The Wednesday to leave rates unchanged is a departure of sorts from as recently as late spring, when they signaled that they were prepared to raise rates if the economy continued to gain momentum. But two weak jobs reports and the financial market turmoil from the June Brexit referendum in the United Kingdom were enough to sway them away from acting.

There have been also been signs of a broader intellectual change within the Fed. Some officials have embraced the idea that slow growth and uncertainty overseas could mean that low interest rates are appropriate, even though many traditional signs would point to a need for much higher rates.

Chief among those indicators is that the unemployment rate is below 5 percent, which some officials consider full employment.

The biggest hint that the monetary policy rules of thumbs of past decades might not apply is that inflation remains low, even after years of near-zero interest rates. By the Fed’s preferred metric, inflation hasn’t reached its 2 percent target in four years, and inflation expectations remain historically low.

That situation, Fed governor Daniel Tarullo said this month, provides the Fed with an “opportunity” to drive unemployment down even further without risking out-of-control inflation.

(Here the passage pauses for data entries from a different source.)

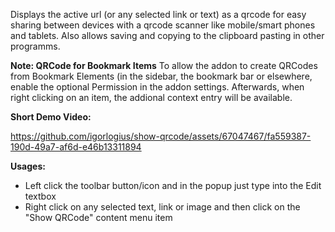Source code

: Displays the active url (or any selected link or text) as a qrcode for easy
sharing between devices with a qrcode scanner like mobile/smart phones and
tablets. Also allows saving and copying to the clipboard pasting in other
programms.

<b>Note: QRCode for Bookmark Items</b>
To allow the addon to create QRCodes from Bookmark Elements (in the sidebar, the
bookmark bar or elsewhere, enable the optional Permission in the addon settings.
Afterwards, when right clicking on an item, the addional context entry will be
available.

<b>Short Demo Video:</b>

https://github.com/igorlogius/show-qrcode/assets/67047467/fa559387-190d-49a7-af6d-e46b13311894

<b>Usages:</b>
<ul>
  <li>
    Left click the toolbar button/icon and in the popup just type into the Edit
    textbox
  </li>
  <li>
    Right click on any selected text, link or image and then click on the "Show
    QRCode" content menu item
  </li>
</ul>
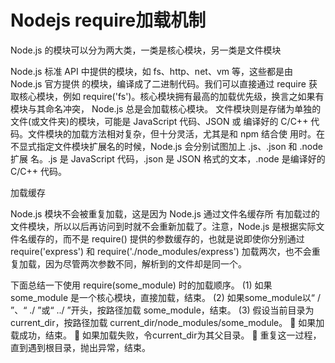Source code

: # Nodejs require加载机制

Node.js 的模块可以分为两大类，一类是核心模块，另一类是文件模块

Node.js 标准 API 中提供的模块，如 fs、http、net、vm 等，这些都是由 Node.js 官方提供 的模块，编译成了二进制代码。我们可以直接通过 require 获取核心模块，例如 require('fs')。核心模块拥有最高的加载优先级，换言之如果有模块与其命名冲突， Node.js 总是会加载核心模块。
文件模块则是存储为单独的文件(或文件夹)的模块，可能是 JavaScript 代码、JSON 或 编译好的 C/C++ 代码。文件模块的加载方法相对复杂，但十分灵活，尤其是和 npm 结合使 用时。在不显式指定文件模块扩展名的时候，Node.js 会分别试图加上 .js、.json 和 .node扩展 名。.js 是 JavaScript 代码，.json 是 JSON 格式的文本，.node 是编译好的 C/C++ 代码。

加载缓存

Node.js 模块不会被重复加载，这是因为 Node.js 通过文件名缓存所 有加载过的文件模块，所以以后再访问到时就不会重新加载了。注意，Node.js 是根据实际文 件名缓存的，而不是 require() 提供的参数缓存的，也就是说即使你分别通过 require('express') 和 require('./node_modules/express') 加载两次，也不会重 复加载，因为尽管两次参数不同，解析到的文件却是同一个。


下面总结一下使用 require(some_module) 时的加载顺序。
(1) 如果some_module 是一个核心模块，直接加载，结束。
(2) 如果some_module以“ / ”、“ ./ ”或“ ../ ”开头，按路径加载 some_module，结束。 (3) 假设当前目录为 current_dir，按路径加载 current_dir/node_modules/some_module。
     如果加载成功，结束。
     如果加载失败，令current_dir为其父目录。
     重复这一过程，直到遇到根目录，抛出异常，结束。
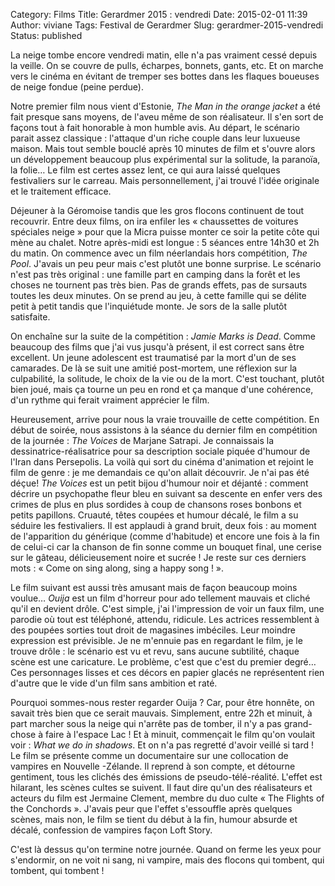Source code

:Category: Films
Title: Gerardmer 2015 : vendredi
Date: 2015-02-01 11:39
Author: viviane
Tags: Festival de Gerardmer
Slug: gerardmer-2015-vendredi
Status: published

La neige tombe encore vendredi matin, elle n'a pas vraiment cessé depuis la veille. On se couvre de pulls, écharpes, bonnets, gants, etc. Et on marche vers le cinéma en évitant de tremper ses bottes dans les flaques boueuses de neige fondue (peine perdue).

Notre premier film nous vient d'Estonie, <em>The Man in the orange jacket </em>a été fait presque sans moyens, de l'aveu même de son réalisateur. Il s'en sort de façons tout à fait honorable à mon humble avis. Au départ, le scénario parait assez classique : l'attaque d'un riche couple dans leur luxueuse maison. Mais tout semble bouclé après 10 minutes de film et s'ouvre alors un développement beaucoup plus expérimental sur la solitude, la paranoïa, la folie… Le film est certes assez lent, ce qui aura laissé quelques festivaliers sur le carreau. Mais personnellement, j'ai trouvé l'idée originale et le traitement efficace.

Déjeuner à la Géromoise tandis que les gros flocons continuent de tout recouvrir. Entre deux films, on ira enfiler les « chaussettes de voitures spéciales neige » pour que la Micra puisse monter ce soir la petite côte qui mène au chalet. Notre après-midi est longue : 5 séances entre 14h30 et 2h du matin. On commence avec un film néerlandais hors compétition, <em>The Pool</em>. J'avais un peu peur mais c'est plutôt une bonne surprise. Le scénario n'est pas très original : une famille part en camping dans la forêt et les choses ne tournent pas très bien. Pas de grands effets, pas de sursauts toutes les deux minutes. On se prend au jeu, à cette famille qui se délite petit à petit tandis que l'inquiétude monte. Je sors de la salle plutôt satisfaite.

On enchaîne sur la suite de la compétition : <em>Jamie Marks is Dead</em>. Comme beaucoup des films que j'ai vus jusqu'à présent, il est correct sans être excellent. Un jeune adolescent est traumatisé par la mort d'un de ses camarades. De là se suit une amitié post-mortem, une réflexion sur la culpabilité, la solitude, le choix de la vie ou de la mort. C'est touchant, plutôt bien joué, mais ça tourne un peu en rond et ça manque d'une cohérence, d'un rythme qui ferait vraiment apprécier le film.

Heureusement, arrive pour nous la vraie trouvaille de cette compétition. En début de soirée, nous assistons à la séance du dernier film en compétition de la journée : <em>The Voices</em> de Marjane Satrapi. Je connaissais la dessinatrice-réalisatrice pour sa description sociale piquée d'humour de l'Iran dans Persepolis. La voilà qui sort du cinéma d'animation et rejoint le film de genre : je me demandais ce qu'on allait découvrir. Je n'ai pas été déçue! <em>The Voices</em> est un petit bijou d'humour noir et déjanté : comment décrire un psychopathe fleur bleu en suivant sa descente en enfer vers des crimes de plus en plus sordides à coup de chansons roses bonbons et petits papillons. Cruauté, têtes coupées et humour décalé, le film a su séduire les festivaliers. Il est applaudi à grand bruit, deux fois : au moment de l'apparition du générique (comme d'habitude) et encore une fois à la fin de celui-ci car la chanson de fin sonne comme un bouquet final, une cerise sur le gâteau, délicieusement noire et sucrée ! Je reste sur ces derniers mots : « Come on sing along, sing a happy song ! ».

Le film suivant est aussi très amusant mais de façon beaucoup moins voulue… <em>Ouija</em> est un film d'horreur pour ado tellement mauvais et cliché qu'il en devient drôle. C'est simple, j'ai l'impression de voir un faux film, une parodie où tout est téléphoné, attendu, ridicule. Les actrices ressemblent à des poupées sorties tout droit de magasines imbéciles. Leur moindre expression est prévisible. Je ne m'ennuie pas en regardant le film, je le trouve drôle : le scénario est vu et revu, sans aucune subtilité, chaque scène est une caricature. Le problème, c'est que c'est du premier degré… Ces personnages lisses et ces décors en papier glacés ne représentent rien d'autre que le vide d'un film sans ambition et raté.

Pourquoi sommes-nous rester regarder Ouija ? Car, pour être honnête, on savait très bien que ce serait mauvais. Simplement, entre 22h et minuit, à part marcher sous la neige qui n'arrête pas de tomber, il n'y a pas grand-chose à faire à l'espace Lac ! Et à minuit, commençait le film qu'on voulait voir : <em>What we do in shadows</em>. Et on n'a pas regretté d'avoir veillé si tard ! Le film se présente comme un documentaire sur une collocation de vampires en Nouvelle -Zélande. Il reprend à son compte, et détourne gentiment, tous les clichés des émissions de pseudo-télé-réalité. L'effet est hilarant, les scènes cultes se suivent. Il faut dire qu'un des réalisateurs et acteurs du film est Jermaine Clement, membre du duo culte « The Flights of the Conchords ». J'avais peur que l'effet s'essouffle après quelques scènes, mais non, le film se tient du début à la fin, humour absurde et décalé, confession de vampires façon Loft Story.

C'est là dessus qu'on termine notre journée. Quand on ferme les yeux pour s'endormir, on ne voit ni sang, ni vampire, mais des flocons qui tombent, qui tombent, qui tombent !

Yet Wednesday’s decision suggests that Fed officials may be willing to look beyond those concerns to lift rates sometime this year.

The Fed will not have another meeting until late September, the earliest point at which they could raise rates or prepare investors for another hike.

The last time the Fed raised rates, in December, officials made sure to spell out in the meeting beforehand that they would likely be doing so to avoid surprising investors. That rate hike was the first and only since the Fed lowered rates to zero to counteract the financial crisis. They did not do so in Wednesday’s statement.

That leaves investors to try to guess at the Fed’s plans based on speeches and interviews by individual Fed officials over that time, and from incoming economic data.

“The count down to a rate hike in September/ December will start in earnest if we get another strong jobs report for July on August 5th,” Mizuho economist Steven Ricchiuto wrote in reaction to Wednesday’s statement.

One member of the Fed, Federal Reserve Bank of Kansas City president Esther George, dissented from Wednesday’s statement, saying that the target rate should be raised a quarter of a percentage point.